(To do) Using the listing below, set down each line from the line containing "S_n\|^2 = \int" through the line containing "f(t) g(t)\, dt.", both ends included, exactly and with nothing added.

(Data to process)
-----
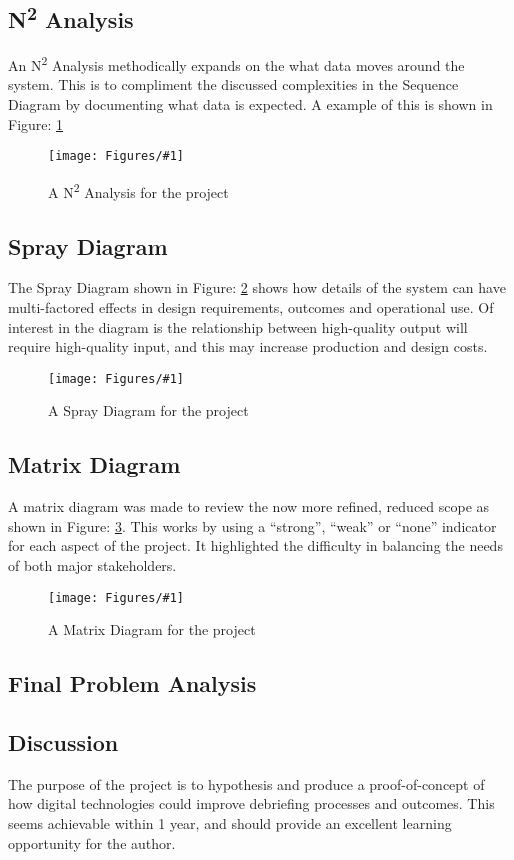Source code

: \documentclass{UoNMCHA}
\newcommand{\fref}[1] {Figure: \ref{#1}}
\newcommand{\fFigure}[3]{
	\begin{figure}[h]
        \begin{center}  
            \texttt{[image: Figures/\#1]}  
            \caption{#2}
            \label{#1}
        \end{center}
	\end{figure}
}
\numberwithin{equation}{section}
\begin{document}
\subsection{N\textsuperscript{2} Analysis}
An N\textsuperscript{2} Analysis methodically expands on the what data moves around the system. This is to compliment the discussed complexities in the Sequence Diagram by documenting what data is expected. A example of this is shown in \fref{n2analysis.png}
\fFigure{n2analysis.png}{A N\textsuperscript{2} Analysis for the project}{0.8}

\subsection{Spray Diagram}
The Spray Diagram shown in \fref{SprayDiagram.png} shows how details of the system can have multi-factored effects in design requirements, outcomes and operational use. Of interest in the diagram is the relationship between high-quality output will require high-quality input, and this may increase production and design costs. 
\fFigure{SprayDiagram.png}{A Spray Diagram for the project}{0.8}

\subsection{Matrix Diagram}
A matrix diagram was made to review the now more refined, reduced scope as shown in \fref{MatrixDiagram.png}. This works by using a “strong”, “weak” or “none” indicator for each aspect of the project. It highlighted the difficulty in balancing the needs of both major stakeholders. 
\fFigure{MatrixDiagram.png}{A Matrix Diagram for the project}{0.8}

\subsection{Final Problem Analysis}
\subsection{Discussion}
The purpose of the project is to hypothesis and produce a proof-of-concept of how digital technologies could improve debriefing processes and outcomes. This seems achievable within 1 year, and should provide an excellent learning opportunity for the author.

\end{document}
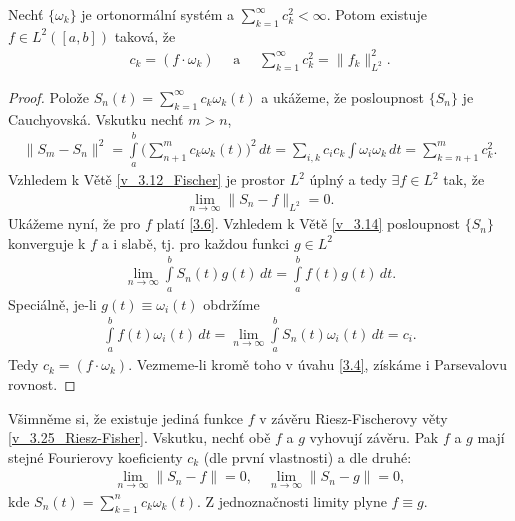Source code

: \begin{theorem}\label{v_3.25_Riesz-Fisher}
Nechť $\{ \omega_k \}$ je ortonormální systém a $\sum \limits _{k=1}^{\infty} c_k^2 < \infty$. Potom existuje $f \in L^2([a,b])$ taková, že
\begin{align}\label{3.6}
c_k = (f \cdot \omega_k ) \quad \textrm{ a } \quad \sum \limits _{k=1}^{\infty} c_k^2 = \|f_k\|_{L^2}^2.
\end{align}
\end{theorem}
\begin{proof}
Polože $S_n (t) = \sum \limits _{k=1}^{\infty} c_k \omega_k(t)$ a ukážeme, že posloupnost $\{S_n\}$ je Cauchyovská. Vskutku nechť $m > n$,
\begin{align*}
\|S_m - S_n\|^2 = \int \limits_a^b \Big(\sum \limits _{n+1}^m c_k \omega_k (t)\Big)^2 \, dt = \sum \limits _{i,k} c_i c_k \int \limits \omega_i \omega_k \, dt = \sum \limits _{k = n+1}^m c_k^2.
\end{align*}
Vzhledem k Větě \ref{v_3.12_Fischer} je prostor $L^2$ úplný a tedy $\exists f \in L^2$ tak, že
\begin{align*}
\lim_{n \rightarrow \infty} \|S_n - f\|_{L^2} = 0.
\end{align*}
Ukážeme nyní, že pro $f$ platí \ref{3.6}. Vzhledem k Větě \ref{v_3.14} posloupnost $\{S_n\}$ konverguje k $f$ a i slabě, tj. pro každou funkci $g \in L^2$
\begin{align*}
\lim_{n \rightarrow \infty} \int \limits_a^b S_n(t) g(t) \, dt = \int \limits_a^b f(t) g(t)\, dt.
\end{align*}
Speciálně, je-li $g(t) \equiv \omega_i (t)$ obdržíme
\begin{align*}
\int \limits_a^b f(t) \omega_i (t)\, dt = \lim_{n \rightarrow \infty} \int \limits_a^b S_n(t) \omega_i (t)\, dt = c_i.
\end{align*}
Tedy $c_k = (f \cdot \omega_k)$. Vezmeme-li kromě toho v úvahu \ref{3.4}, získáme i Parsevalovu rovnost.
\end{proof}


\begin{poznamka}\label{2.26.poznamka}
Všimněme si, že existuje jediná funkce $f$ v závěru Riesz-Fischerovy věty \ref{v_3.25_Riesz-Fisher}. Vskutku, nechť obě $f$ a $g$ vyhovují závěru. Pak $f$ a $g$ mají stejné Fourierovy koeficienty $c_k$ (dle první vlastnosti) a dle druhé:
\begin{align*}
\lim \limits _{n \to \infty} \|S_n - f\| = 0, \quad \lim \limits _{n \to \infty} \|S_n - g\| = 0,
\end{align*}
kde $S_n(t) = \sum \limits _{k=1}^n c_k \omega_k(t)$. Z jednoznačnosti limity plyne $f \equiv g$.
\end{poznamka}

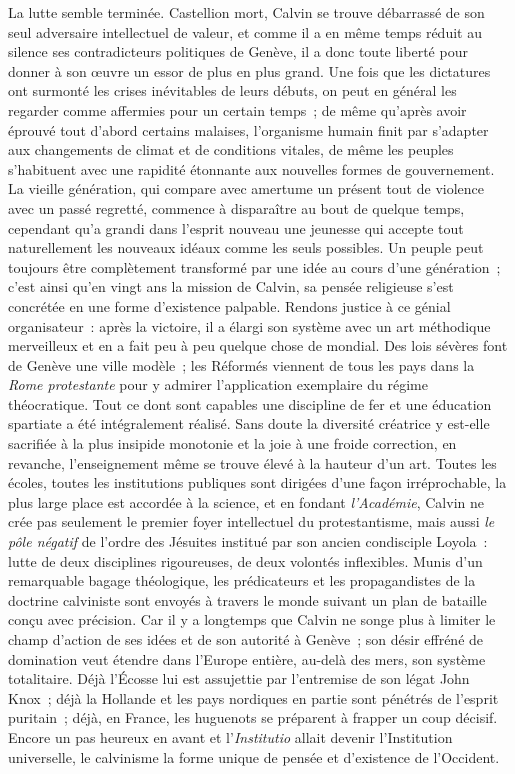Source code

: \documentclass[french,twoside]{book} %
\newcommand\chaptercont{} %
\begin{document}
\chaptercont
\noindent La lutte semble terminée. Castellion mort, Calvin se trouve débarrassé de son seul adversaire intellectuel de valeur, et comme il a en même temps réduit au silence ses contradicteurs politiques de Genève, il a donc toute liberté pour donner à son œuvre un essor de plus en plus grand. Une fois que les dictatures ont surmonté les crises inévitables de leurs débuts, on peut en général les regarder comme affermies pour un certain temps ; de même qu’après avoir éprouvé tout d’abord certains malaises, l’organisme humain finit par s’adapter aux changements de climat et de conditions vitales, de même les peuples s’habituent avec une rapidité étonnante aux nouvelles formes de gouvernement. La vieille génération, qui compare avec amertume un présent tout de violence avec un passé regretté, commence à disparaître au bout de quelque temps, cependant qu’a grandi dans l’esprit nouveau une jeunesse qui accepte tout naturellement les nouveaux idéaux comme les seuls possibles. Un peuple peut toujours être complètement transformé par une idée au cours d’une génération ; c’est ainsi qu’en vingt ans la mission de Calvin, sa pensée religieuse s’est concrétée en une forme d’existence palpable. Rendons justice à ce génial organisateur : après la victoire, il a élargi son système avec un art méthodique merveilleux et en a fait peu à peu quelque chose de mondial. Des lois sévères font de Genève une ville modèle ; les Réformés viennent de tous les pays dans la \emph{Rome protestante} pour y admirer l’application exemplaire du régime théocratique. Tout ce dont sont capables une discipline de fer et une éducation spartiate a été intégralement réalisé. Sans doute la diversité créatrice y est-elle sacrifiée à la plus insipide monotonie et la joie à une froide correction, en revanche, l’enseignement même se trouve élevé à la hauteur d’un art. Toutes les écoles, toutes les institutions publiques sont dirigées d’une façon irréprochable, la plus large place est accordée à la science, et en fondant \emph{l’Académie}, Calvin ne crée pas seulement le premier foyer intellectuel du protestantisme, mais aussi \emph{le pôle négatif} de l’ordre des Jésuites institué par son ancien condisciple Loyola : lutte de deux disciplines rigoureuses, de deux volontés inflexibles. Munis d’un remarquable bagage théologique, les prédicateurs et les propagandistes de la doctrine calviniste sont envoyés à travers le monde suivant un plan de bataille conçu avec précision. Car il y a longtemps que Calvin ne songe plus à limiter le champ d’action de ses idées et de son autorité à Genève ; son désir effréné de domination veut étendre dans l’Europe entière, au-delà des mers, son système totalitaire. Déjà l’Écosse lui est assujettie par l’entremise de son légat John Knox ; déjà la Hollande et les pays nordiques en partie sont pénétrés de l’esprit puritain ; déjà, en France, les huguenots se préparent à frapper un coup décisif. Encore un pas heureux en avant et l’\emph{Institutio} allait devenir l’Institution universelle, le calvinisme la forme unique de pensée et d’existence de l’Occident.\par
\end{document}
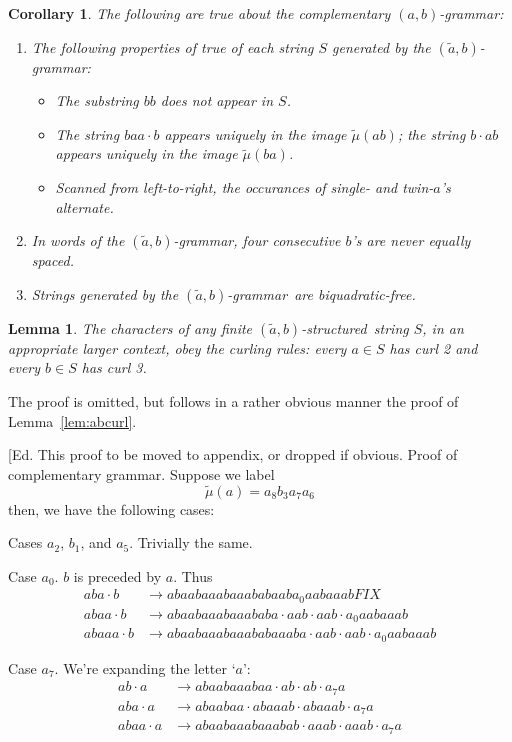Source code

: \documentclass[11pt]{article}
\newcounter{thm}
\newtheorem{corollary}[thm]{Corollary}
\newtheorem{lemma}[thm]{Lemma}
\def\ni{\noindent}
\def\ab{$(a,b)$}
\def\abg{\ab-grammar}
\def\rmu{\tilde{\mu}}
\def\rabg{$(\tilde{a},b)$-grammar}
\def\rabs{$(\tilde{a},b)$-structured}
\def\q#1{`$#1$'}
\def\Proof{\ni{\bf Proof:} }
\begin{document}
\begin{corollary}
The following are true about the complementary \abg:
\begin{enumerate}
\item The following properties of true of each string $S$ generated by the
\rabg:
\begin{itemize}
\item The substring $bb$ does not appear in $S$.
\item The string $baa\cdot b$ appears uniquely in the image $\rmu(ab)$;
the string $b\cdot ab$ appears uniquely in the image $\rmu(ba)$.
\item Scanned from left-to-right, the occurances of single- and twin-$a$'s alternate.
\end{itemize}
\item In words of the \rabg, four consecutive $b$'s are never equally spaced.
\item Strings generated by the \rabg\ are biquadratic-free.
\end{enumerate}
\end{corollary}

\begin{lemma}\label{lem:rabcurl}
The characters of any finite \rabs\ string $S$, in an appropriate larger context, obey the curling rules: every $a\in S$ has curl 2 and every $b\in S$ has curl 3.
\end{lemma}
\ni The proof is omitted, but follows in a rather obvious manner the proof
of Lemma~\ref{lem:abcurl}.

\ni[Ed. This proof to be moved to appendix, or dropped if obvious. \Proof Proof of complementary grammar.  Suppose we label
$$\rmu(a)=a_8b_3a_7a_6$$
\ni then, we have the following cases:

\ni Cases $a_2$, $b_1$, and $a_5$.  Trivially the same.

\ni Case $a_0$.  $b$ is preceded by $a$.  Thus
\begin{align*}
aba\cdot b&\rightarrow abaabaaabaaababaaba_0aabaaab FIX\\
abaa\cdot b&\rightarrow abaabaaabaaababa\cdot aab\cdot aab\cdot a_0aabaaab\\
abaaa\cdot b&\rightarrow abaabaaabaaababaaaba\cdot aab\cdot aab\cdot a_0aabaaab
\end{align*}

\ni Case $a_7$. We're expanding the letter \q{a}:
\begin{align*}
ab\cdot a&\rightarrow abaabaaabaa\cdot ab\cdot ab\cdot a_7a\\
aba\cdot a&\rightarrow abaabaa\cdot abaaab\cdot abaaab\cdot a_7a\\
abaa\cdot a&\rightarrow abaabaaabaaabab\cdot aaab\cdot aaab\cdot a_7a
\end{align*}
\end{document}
-----
(Response to this exercise)
\|S_m - S_n\|^2 = \int \limits_a^b \Big(\sum \limits _{n+1}^m c_k \omega_k (t)\Big)^2 \, dt = \sum \limits _{i,k} c_i c_k \int \limits \omega_i \omega_k \, dt = \sum \limits _{k = n+1}^m c_k^2.
\end{align*}
Vzhledem k Větě \ref{v_3.12_Fischer} je prostor $L^2$ úplný a tedy $\exists f \in L^2$ tak, že
\begin{align*}
\lim_{n \rightarrow \infty} \|S_n - f\|_{L^2} = 0.
\end{align*}
Ukážeme nyní, že pro $f$ platí \ref{3.6}. Vzhledem k Větě \ref{v_3.14} posloupnost $\{S_n\}$ konverguje k $f$ a i slabě, tj. pro každou funkci $g \in L^2$
\begin{align*}
\lim_{n \rightarrow \infty} \int \limits_a^b S_n(t) g(t) \, dt = \int \limits_a^b f(t) g(t)\, dt.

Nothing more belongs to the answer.